A hora de contar para a família
A irmã de Duda foi a primeira pessoa da família a saber o que estava se passando com ela. “Até então, apenas minha esposa sabia. Ela teve uma reação maravilhosa de muito carinho e acolhimento, assim como foi com a minha mãe e com os meus tios mais próximos.”
Mas ainda tinham os dois filhos do relacionamento de 27 anos que ela teve antes da transição. “Com minha filha, me preparei demais. Foram semanas pensando no que falar. Sabia que ela tinha uma mente aberta, mas não podia prever a reação que ela teria, afinal eu era pai dela. Correu tudo bem. Hoje, estamos mais próximas do que eu poderia imaginar em qualquer circunstância da minha vida.”
O filho de Duda tem síndrome de Down. Ela conta que, para ele, foi muito difícil no começo. “Como eu ia explicar o que estava acontecendo? Levamos meu filho para fazer uma sequência de terapias para fazê-lo entender a diversidade que existe no mundo. Pessoas com Down tendem a encarar tudo de forma muito binária e se apegam muito mais a fatos do que a conceitos. Senti uma grande alegria quando um dia a psicóloga me chamou e disse: ‘você e seu filho têm uma imensa conexão de amor, estou impressionada’. Meu filho me chama de Duda, de pai, fala que sou uma mulher, elogia quando me acha bonita e outro dia disse que ia encontrar um namorado para mim. Tive que tirar essa ideia bem rapidinho da cabeça dele.”

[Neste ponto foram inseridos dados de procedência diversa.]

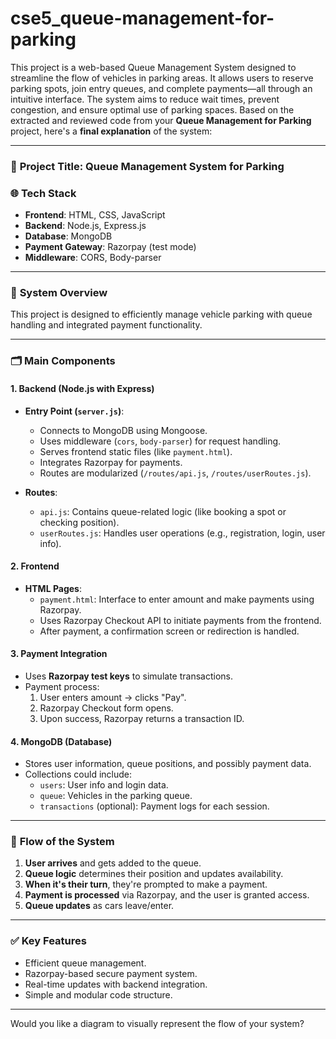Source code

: # cse5_queue-management-for-parking
This project is a web-based Queue Management System designed to streamline the flow of vehicles in parking areas. It allows users to reserve parking spots, join entry queues, and complete payments—all through an intuitive interface.  The system aims to reduce wait times, prevent congestion, and ensure optimal use of parking spaces.
Based on the extracted and reviewed code from your **Queue Management for Parking** project, here's a **final explanation** of the system:

---

### 🔧 **Project Title**: Queue Management System for Parking

### 🌐 **Tech Stack**
- **Frontend**: HTML, CSS, JavaScript
- **Backend**: Node.js, Express.js
- **Database**: MongoDB
- **Payment Gateway**: Razorpay (test mode)
- **Middleware**: CORS, Body-parser

---

### 🧩 **System Overview**

This project is designed to efficiently manage vehicle parking with queue handling and integrated payment functionality.

---

### 🗂️ **Main Components**

#### 1. **Backend (Node.js with Express)**
- **Entry Point (`server.js`)**:
  - Connects to MongoDB using Mongoose.
  - Uses middleware (`cors`, `body-parser`) for request handling.
  - Serves frontend static files (like `payment.html`).
  - Integrates Razorpay for payments.
  - Routes are modularized (`/routes/api.js`, `/routes/userRoutes.js`).

- **Routes**:
  - `api.js`: Contains queue-related logic (like booking a spot or checking position).
  - `userRoutes.js`: Handles user operations (e.g., registration, login, user info).

#### 2. **Frontend**
- **HTML Pages**:
  - `payment.html`: Interface to enter amount and make payments using Razorpay.
  - Uses Razorpay Checkout API to initiate payments from the frontend.
  - After payment, a confirmation screen or redirection is handled.

#### 3. **Payment Integration**
- Uses **Razorpay test keys** to simulate transactions.
- Payment process:
  1. User enters amount → clicks "Pay".
  2. Razorpay Checkout form opens.
  3. Upon success, Razorpay returns a transaction ID.

#### 4. **MongoDB (Database)**
- Stores user information, queue positions, and possibly payment data.
- Collections could include:
  - `users`: User info and login data.
  - `queue`: Vehicles in the parking queue.
  - `transactions` (optional): Payment logs for each session.

---

### 🔄 **Flow of the System**

1. **User arrives** and gets added to the queue.
2. **Queue logic** determines their position and updates availability.
3. **When it's their turn**, they're prompted to make a payment.
4. **Payment is processed** via Razorpay, and the user is granted access.
5. **Queue updates** as cars leave/enter.

---

### ✅ **Key Features**
- Efficient queue management.
- Razorpay-based secure payment system.
- Real-time updates with backend integration.
- Simple and modular code structure.

---

Would you like a diagram to visually represent the flow of your system?
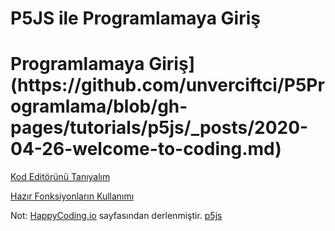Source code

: # P5JS ile Programlamaya Giriş



<h1> Programlamaya Giriş](https://github.com/unverciftci/P5Programlama/blob/gh-pages/tutorials/p5js/_posts/2020-04-26-welcome-to-coding.md) </h1>

[Kod Editörünü Tanıyalım](https://github.com/unverciftci/P5_Programlama/tree/gh-pages/tutorials/p5js/_posts/editors) 

[Hazır Fonksiyonların Kullanımı](https://github.com/unverciftci/HappyCoding/blob/gh-pages/tutorials/p5js/_posts/2020-05-02-calling-functions.md)

Not: [HappyCoding.io](http://HappyCoding.io) sayfasından derlenmiştir.
[p5js](https://p5js.org)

Fim do casamento e nascimento de Duda
Apesar de Duda ser uma mulher trans lésbica, sua esposa decidiu se separar. Essa não era a vontade de Duda, mas ela entendeu que não dependia apenas dela. “Não tenho o que fazer a não ser respeitá-la por essa decisão. Por um tempo tentei reconquistá-la, como se estivesse buscando pedi-la em namoro novamente. Percebi que não era justo fazer isso. Lamento muito não poder mais estar ao lado dela. Minha ex-esposa é a mãe dos meus filhos, foi a pessoa que escolhi para casar e com quem estive durante 27 anos e estaria por muito mais outros anos. Continuo confiando muito nela e tendo muita admiração pela pessoa que ela é."
Liberdade: presente e futuro
Hoje, Duda tem sua própria marca ao lado da filha, um sonho realizado para as duas. "Fiz vários cursos em joalheria, cerâmica e caleidoscópios no exterior e no Brasil. Hoje, sou empreendedora e artista plástica. Tenho uma empresa com a minha filha, a Mina @minaartbr”. Tudo na vida de Duda foi redesenhado e ela acredita que sua missão é mostrar que uma pessoa trans pode ser o que quiser na vida. “Ter família, receber apoio de uma, estudar e não sofrer bullying nas escolas, ter uma profissão sem precisar esconder como premissa que ela é uma pessoa transgênero”.
Duda conta que se sente livre para fazer o que mais gosta sem medo de ser quem é. “Gosto de caminhar pelas ruas da cidade, parar em algum lugar, tomar um café e observar o movimento em volta. Gosto de dirigir em uma estrada durante o dia sem ter pressa de chegar ao meu destino. Adoro estar ao lado dos meus filhos e visitar minha mãe uma vez por semana para bater um papo sem esquecer de tomar mais um cafezinho.”